• [PROBLEM DESCRIPTION]
In the records below, find each line with "radical" and copy it.

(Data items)
*** Begin section ***

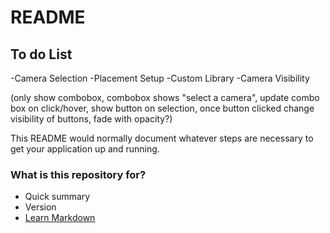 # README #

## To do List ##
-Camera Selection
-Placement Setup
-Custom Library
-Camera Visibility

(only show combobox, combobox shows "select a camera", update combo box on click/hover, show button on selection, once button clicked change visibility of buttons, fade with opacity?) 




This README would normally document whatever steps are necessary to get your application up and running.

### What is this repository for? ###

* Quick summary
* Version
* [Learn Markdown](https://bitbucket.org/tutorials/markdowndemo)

*** End section ***
*** Begin section ***

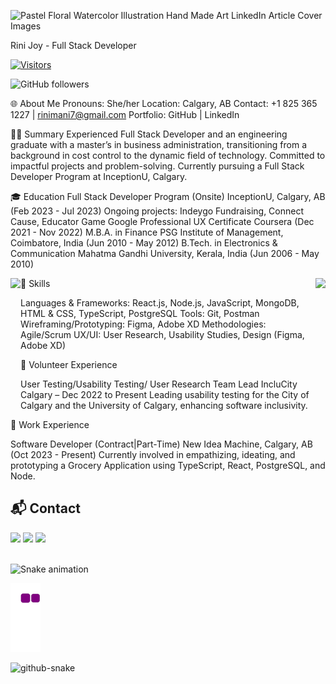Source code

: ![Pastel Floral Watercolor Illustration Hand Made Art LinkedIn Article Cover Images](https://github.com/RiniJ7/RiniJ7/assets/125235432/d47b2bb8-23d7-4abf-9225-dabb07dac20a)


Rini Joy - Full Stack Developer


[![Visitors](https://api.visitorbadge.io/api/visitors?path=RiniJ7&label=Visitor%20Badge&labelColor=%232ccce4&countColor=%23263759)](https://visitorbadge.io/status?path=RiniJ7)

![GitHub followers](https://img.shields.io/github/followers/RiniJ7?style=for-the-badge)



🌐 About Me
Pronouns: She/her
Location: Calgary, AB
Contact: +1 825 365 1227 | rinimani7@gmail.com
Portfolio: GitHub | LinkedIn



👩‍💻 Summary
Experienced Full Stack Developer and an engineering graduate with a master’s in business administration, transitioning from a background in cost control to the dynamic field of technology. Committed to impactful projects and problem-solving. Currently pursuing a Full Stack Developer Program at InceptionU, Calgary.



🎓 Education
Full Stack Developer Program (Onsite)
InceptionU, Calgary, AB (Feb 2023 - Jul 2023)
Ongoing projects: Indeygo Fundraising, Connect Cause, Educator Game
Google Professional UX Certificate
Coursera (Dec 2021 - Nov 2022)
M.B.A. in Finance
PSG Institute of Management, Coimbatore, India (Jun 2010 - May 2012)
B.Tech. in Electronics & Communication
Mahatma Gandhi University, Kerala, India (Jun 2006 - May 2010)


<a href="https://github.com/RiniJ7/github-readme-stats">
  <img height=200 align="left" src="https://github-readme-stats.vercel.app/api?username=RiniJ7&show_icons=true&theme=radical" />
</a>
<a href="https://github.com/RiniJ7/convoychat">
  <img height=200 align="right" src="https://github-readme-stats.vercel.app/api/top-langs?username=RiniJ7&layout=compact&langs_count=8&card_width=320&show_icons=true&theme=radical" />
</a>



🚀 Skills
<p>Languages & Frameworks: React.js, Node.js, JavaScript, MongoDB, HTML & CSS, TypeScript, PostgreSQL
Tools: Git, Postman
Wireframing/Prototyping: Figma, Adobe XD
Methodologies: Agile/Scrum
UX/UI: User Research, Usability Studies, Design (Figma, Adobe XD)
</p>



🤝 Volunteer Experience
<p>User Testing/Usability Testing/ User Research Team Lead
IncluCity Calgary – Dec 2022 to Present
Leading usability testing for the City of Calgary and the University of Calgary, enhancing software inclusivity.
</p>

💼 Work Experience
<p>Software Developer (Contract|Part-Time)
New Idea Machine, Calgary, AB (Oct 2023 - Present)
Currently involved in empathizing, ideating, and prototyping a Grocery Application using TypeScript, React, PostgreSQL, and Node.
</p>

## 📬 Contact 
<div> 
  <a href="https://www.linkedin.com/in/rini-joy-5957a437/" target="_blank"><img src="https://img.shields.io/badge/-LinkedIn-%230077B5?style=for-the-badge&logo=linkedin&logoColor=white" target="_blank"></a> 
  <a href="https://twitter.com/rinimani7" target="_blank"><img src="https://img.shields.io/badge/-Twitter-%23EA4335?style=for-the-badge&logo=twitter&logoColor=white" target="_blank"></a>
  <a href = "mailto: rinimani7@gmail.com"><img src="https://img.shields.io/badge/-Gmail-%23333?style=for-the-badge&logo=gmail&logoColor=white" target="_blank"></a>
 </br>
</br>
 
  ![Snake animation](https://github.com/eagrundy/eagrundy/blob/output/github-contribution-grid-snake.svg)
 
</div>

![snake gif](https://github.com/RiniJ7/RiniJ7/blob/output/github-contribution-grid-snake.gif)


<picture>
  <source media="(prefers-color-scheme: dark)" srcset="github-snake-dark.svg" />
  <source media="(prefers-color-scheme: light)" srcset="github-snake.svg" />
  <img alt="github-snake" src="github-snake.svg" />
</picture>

*** End section ***

• [RESPONSE FOR THIS EXERCISE]
  <img height=200 align="left" src="https://github-readme-stats.vercel.app/api?username=RiniJ7&show_icons=true&theme=radical" />
  <img height=200 align="right" src="https://github-readme-stats.vercel.app/api/top-langs?username=RiniJ7&layout=compact&langs_count=8&card_width=320&show_icons=true&theme=radical" />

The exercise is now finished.